Source texts of formatted documents:
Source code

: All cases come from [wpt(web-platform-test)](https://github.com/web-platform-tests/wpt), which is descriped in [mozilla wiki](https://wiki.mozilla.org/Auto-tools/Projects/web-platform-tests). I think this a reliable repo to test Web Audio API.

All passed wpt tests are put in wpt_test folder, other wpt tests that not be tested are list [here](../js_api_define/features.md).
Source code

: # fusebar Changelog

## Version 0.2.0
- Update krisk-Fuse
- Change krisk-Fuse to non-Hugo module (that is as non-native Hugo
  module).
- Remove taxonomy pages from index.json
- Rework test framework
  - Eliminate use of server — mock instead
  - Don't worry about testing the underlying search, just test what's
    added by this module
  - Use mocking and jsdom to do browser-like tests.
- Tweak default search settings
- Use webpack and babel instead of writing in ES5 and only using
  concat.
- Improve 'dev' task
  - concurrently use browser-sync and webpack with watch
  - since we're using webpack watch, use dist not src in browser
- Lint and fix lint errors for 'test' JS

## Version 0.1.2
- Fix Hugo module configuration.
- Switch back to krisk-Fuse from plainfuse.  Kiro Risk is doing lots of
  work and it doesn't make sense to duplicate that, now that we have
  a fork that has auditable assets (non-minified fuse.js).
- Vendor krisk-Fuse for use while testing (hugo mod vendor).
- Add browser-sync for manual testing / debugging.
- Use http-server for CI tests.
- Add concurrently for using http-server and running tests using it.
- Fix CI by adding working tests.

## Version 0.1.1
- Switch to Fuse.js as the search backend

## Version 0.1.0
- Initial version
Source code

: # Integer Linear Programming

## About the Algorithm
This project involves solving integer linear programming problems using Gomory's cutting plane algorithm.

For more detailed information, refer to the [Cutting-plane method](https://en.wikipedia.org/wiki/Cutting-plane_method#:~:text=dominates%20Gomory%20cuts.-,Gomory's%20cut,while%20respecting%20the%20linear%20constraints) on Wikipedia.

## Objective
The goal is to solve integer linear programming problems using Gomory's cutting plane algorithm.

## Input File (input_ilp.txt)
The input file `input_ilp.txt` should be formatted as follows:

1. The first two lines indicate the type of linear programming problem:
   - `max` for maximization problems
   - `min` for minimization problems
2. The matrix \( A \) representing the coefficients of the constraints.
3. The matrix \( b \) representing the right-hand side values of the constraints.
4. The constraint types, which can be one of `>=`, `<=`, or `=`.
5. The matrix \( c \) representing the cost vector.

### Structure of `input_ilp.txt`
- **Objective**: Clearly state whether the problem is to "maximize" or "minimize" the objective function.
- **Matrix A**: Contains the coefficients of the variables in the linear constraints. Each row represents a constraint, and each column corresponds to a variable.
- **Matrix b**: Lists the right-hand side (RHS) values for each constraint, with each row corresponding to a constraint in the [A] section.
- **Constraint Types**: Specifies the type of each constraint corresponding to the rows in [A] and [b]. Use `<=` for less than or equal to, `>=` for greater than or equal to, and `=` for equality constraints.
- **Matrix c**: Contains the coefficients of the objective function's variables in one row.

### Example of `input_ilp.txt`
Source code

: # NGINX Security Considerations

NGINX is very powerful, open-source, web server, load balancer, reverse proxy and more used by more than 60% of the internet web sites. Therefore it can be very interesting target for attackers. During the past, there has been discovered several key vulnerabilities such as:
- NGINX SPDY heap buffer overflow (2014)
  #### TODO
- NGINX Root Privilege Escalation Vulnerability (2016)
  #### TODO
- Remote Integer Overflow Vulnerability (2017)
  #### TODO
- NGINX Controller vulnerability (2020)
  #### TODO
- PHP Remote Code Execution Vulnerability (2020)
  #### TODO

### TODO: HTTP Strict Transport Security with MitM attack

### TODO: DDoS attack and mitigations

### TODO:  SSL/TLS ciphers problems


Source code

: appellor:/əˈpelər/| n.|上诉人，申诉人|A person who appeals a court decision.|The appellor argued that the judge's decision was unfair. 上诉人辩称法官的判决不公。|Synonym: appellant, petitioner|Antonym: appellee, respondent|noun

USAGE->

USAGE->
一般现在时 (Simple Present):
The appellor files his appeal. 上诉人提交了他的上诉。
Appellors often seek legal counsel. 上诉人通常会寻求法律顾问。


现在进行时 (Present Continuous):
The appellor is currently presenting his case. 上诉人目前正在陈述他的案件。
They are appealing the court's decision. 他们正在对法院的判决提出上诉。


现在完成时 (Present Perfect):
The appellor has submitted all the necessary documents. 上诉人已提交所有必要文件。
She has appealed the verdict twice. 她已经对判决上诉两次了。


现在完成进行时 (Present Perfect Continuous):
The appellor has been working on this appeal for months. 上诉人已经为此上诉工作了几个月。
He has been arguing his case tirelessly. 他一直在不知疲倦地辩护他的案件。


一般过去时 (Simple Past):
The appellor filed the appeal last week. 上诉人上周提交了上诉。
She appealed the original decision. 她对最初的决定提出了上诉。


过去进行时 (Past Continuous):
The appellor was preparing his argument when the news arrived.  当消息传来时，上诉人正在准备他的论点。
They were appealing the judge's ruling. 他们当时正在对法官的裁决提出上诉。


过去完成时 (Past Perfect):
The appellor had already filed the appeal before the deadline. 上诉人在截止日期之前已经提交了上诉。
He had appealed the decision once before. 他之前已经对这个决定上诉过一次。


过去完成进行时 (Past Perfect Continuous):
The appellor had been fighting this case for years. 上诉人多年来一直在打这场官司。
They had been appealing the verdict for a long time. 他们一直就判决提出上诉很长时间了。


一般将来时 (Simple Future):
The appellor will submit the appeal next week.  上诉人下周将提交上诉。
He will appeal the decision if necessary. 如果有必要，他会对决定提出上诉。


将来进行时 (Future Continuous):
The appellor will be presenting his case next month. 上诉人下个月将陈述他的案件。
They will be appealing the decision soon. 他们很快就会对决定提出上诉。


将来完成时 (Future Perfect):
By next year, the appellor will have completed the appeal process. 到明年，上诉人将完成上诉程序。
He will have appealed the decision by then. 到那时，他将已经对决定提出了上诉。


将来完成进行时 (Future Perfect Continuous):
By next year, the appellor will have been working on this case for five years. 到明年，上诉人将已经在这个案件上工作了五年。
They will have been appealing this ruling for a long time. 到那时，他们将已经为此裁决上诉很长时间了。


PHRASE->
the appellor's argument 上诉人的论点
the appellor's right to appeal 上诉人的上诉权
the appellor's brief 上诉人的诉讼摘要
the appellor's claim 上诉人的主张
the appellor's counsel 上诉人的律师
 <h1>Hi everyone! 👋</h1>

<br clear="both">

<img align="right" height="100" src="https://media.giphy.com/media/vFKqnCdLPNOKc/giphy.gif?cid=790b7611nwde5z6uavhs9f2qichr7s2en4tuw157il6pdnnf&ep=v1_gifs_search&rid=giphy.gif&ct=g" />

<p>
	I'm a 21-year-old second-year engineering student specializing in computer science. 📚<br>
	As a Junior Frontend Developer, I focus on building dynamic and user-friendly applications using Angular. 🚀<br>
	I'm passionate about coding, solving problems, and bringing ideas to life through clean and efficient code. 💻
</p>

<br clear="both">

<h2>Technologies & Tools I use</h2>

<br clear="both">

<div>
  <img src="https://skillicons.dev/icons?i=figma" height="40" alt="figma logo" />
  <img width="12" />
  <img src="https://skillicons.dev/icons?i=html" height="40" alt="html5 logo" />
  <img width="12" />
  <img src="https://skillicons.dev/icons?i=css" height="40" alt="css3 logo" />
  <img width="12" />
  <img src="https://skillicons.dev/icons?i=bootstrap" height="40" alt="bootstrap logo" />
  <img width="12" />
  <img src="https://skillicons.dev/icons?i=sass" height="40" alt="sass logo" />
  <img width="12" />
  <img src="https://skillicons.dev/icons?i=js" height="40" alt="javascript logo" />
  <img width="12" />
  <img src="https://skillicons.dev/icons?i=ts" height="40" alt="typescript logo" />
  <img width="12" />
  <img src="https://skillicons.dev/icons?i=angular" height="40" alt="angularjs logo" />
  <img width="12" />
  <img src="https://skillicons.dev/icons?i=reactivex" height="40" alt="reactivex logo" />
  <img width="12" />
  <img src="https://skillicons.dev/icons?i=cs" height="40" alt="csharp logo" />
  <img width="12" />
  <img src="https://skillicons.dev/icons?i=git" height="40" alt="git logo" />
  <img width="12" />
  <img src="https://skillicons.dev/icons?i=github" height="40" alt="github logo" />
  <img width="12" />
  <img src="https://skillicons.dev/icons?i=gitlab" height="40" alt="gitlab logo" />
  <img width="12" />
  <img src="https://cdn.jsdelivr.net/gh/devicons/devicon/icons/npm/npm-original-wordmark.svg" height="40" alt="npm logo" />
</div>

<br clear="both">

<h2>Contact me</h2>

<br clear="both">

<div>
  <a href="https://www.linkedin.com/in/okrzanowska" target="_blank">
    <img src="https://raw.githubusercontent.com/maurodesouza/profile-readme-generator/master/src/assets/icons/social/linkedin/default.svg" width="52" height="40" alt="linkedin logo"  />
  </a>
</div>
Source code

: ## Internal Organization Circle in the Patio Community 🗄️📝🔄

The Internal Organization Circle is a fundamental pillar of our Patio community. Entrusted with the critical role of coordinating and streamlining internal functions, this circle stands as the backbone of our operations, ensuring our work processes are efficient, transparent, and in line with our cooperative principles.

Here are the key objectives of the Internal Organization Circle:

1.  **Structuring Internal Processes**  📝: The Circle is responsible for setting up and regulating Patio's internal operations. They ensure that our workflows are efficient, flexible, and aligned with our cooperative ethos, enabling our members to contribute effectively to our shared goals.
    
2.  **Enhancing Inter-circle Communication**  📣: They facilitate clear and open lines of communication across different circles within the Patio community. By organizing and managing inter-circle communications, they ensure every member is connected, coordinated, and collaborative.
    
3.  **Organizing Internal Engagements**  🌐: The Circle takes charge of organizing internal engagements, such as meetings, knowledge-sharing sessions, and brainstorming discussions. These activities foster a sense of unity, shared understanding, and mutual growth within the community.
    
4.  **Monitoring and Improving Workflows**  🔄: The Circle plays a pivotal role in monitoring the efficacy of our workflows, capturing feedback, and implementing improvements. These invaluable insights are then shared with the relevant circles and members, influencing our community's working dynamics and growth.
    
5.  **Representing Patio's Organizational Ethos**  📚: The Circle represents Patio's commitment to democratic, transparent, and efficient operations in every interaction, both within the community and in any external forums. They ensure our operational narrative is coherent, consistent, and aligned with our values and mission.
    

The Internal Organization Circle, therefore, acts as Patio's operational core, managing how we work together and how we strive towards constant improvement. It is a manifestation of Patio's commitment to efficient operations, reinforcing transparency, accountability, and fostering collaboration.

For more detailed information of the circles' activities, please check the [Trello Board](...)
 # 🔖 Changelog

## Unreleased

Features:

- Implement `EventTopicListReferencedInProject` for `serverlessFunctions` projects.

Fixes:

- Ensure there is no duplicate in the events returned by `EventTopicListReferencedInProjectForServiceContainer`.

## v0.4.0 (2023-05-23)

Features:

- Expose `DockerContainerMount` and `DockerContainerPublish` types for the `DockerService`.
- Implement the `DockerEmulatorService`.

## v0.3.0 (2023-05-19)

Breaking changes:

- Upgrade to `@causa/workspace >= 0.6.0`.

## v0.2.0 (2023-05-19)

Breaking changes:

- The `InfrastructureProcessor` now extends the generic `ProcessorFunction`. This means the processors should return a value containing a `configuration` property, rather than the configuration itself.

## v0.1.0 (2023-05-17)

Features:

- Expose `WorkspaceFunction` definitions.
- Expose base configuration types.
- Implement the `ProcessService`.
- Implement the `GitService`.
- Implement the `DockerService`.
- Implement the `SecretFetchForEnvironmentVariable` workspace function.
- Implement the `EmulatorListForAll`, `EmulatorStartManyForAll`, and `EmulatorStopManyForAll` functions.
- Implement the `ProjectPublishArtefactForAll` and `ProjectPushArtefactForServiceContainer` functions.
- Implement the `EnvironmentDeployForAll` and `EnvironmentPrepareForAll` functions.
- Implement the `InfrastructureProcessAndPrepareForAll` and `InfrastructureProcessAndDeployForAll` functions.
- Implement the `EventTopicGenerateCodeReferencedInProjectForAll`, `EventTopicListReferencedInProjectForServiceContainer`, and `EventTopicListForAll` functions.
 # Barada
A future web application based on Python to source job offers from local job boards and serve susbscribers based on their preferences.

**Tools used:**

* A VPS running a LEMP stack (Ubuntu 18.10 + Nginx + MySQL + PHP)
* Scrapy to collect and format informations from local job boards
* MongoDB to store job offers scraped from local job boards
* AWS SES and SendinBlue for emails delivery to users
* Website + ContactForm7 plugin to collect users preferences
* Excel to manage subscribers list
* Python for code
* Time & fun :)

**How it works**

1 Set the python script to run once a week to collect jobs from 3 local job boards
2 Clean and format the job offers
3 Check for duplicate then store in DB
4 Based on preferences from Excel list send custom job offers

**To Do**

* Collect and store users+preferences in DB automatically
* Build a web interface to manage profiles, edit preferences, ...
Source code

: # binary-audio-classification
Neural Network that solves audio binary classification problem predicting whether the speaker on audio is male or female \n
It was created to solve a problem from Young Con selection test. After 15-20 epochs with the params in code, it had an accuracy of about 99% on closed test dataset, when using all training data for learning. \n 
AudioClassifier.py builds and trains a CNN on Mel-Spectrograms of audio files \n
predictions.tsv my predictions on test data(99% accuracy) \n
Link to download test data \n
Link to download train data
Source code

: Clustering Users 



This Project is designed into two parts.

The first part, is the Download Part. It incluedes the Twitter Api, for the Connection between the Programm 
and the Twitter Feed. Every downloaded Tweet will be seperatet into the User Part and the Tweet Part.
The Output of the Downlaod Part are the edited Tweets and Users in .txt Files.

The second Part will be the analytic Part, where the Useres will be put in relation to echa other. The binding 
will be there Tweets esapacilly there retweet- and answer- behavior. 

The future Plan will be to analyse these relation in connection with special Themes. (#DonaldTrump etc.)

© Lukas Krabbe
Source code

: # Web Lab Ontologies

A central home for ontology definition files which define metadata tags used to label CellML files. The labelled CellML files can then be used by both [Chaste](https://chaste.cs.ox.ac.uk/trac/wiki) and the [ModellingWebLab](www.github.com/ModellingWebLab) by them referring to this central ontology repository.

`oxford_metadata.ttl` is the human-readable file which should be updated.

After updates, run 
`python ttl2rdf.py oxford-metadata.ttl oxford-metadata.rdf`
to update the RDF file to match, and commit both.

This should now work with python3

§ **What is being asked**
Above are the records; copy exactly the lines from the line with "## Version 0.1.0" through the line with "## Objective", both included.

§ **Solution for this task**
## Version 0.1.0
- Initial version
Source code

: # Integer Linear Programming

## About the Algorithm
This project involves solving integer linear programming problems using Gomory's cutting plane algorithm.

For more detailed information, refer to the [Cutting-plane method](https://en.wikipedia.org/wiki/Cutting-plane_method#:~:text=dominates%20Gomory%20cuts.-,Gomory's%20cut,while%20respecting%20the%20linear%20constraints) on Wikipedia.

## Objective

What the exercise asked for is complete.